§ PROBLEM DESCRIPTION: Could you transcribe each record below exactly as written, setting the pictures aside?
- - -
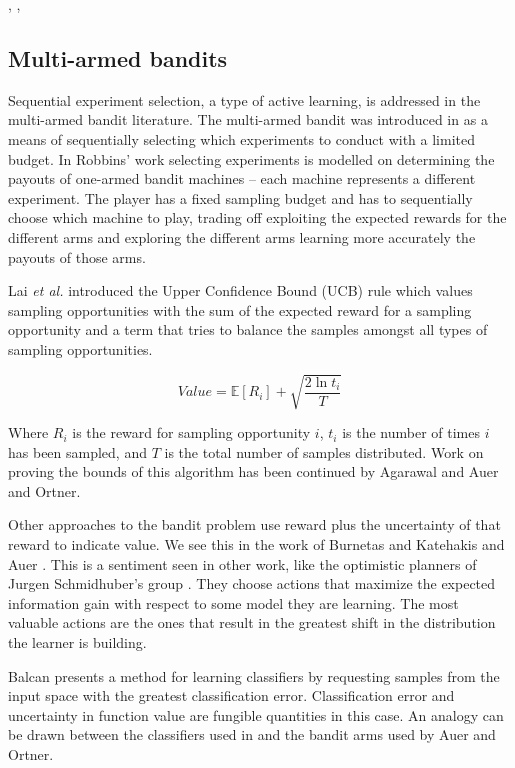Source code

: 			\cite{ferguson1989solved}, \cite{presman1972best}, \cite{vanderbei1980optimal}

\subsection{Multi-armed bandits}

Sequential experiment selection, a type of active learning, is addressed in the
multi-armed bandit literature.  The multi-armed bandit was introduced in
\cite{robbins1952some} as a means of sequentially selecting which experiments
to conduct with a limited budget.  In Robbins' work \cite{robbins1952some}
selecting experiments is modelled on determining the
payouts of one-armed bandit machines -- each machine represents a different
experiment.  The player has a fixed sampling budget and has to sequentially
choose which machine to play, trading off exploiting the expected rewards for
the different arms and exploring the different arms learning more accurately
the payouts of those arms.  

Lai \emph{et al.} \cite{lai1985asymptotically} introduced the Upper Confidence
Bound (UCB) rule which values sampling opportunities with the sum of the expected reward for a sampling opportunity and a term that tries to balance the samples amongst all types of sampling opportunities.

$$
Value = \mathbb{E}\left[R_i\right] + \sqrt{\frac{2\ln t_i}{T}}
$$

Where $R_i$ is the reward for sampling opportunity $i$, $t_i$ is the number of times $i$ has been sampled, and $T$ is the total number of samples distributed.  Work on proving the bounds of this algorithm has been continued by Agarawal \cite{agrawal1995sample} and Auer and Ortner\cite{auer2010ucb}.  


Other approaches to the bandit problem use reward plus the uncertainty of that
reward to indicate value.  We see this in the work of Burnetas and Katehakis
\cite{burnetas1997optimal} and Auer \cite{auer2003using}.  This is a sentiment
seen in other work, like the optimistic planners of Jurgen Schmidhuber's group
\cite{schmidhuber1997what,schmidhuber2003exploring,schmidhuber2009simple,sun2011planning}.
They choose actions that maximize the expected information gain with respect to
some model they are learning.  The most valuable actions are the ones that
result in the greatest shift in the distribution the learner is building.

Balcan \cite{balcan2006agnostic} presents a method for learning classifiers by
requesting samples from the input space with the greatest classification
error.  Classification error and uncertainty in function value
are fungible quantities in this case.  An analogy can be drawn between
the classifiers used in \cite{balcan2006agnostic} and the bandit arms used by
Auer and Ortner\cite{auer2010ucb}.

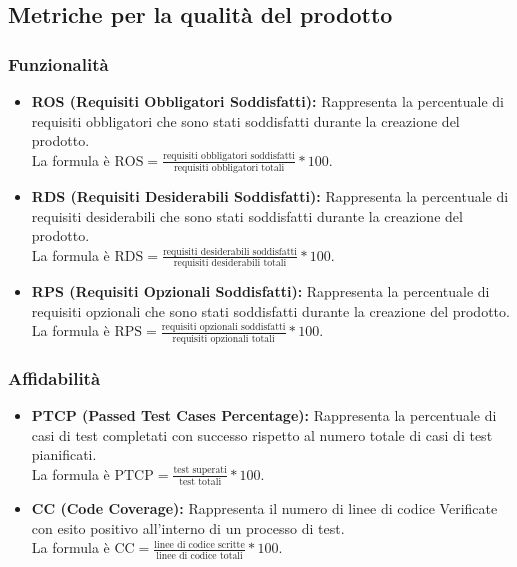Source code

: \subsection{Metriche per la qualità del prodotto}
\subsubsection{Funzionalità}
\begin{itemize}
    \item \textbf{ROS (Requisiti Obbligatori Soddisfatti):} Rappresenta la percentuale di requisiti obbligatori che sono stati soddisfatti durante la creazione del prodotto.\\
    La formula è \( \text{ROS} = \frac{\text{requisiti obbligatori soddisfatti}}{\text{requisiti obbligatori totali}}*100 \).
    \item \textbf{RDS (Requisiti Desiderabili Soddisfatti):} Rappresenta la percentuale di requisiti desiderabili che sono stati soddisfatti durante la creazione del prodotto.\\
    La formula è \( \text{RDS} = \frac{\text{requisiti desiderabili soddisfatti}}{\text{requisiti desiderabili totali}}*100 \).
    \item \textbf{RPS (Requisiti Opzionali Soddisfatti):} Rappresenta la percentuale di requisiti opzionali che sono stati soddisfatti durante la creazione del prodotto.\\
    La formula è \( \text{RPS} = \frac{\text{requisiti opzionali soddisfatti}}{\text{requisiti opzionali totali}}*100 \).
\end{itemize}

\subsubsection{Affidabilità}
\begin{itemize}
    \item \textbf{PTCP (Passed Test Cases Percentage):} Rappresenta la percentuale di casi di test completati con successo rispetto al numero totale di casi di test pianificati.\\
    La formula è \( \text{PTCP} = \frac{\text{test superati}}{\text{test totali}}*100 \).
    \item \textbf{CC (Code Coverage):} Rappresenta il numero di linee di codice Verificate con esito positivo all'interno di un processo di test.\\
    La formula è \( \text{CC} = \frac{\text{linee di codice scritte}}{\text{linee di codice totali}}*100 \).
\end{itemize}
- - -
§ FINISHED TASK:
Source code

: 			\cite{ferguson1989solved}, \cite{presman1972best}, \cite{vanderbei1980optimal}

\subsection{Multi-armed bandits}

Sequential experiment selection, a type of active learning, is addressed in the
multi-armed bandit literature.  The multi-armed bandit was introduced in
\cite{robbins1952some} as a means of sequentially selecting which experiments
to conduct with a limited budget.  In Robbins' work \cite{robbins1952some}
selecting experiments is modelled on determining the
payouts of one-armed bandit machines -- each machine represents a different
experiment.  The player has a fixed sampling budget and has to sequentially
choose which machine to play, trading off exploiting the expected rewards for
the different arms and exploring the different arms learning more accurately
the payouts of those arms.  

Lai \emph{et al.} \cite{lai1985asymptotically} introduced the Upper Confidence
Bound (UCB) rule which values sampling opportunities with the sum of the expected reward for a sampling opportunity and a term that tries to balance the samples amongst all types of sampling opportunities.

$$
Value = \mathbb{E}\left[R_i\right] + \sqrt{\frac{2\ln t_i}{T}}
$$

Where $R_i$ is the reward for sampling opportunity $i$, $t_i$ is the number of times $i$ has been sampled, and $T$ is the total number of samples distributed.  Work on proving the bounds of this algorithm has been continued by Agarawal \cite{agrawal1995sample} and Auer and Ortner\cite{auer2010ucb}.  


Other approaches to the bandit problem use reward plus the uncertainty of that
reward to indicate value.  We see this in the work of Burnetas and Katehakis
\cite{burnetas1997optimal} and Auer \cite{auer2003using}.  This is a sentiment
seen in other work, like the optimistic planners of Jurgen Schmidhuber's group
\cite{schmidhuber1997what,schmidhuber2003exploring,schmidhuber2009simple,sun2011planning}.
They choose actions that maximize the expected information gain with respect to
some model they are learning.  The most valuable actions are the ones that
result in the greatest shift in the distribution the learner is building.

Balcan \cite{balcan2006agnostic} presents a method for learning classifiers by
requesting samples from the input space with the greatest classification
error.  Classification error and uncertainty in function value
are fungible quantities in this case.  An analogy can be drawn between
the classifiers used in \cite{balcan2006agnostic} and the bandit arms used by
Auer and Ortner\cite{auer2010ucb}.

Source code

: \subsection{Metriche per la qualità del prodotto}
\subsubsection{Funzionalità}
\begin{itemize}
    \item \textbf{ROS (Requisiti Obbligatori Soddisfatti):} Rappresenta la percentuale di requisiti obbligatori che sono stati soddisfatti durante la creazione del prodotto.\\
    La formula è \( \text{ROS} = \frac{\text{requisiti obbligatori soddisfatti}}{\text{requisiti obbligatori totali}}*100 \).
    \item \textbf{RDS (Requisiti Desiderabili Soddisfatti):} Rappresenta la percentuale di requisiti desiderabili che sono stati soddisfatti durante la creazione del prodotto.\\
    La formula è \( \text{RDS} = \frac{\text{requisiti desiderabili soddisfatti}}{\text{requisiti desiderabili totali}}*100 \).
    \item \textbf{RPS (Requisiti Opzionali Soddisfatti):} Rappresenta la percentuale di requisiti opzionali che sono stati soddisfatti durante la creazione del prodotto.\\
    La formula è \( \text{RPS} = \frac{\text{requisiti opzionali soddisfatti}}{\text{requisiti opzionali totali}}*100 \).
\end{itemize}

\subsubsection{Affidabilità}
\begin{itemize}
    \item \textbf{PTCP (Passed Test Cases Percentage):} Rappresenta la percentuale di casi di test completati con successo rispetto al numero totale di casi di test pianificati.\\
    La formula è \( \text{PTCP} = \frac{\text{test superati}}{\text{test totali}}*100 \).
    \item \textbf{CC (Code Coverage):} Rappresenta il numero di linee di codice Verificate con esito positivo all'interno di un processo di test.\\
    La formula è \( \text{CC} = \frac{\text{linee di codice scritte}}{\text{linee di codice totali}}*100 \).
\end{itemize}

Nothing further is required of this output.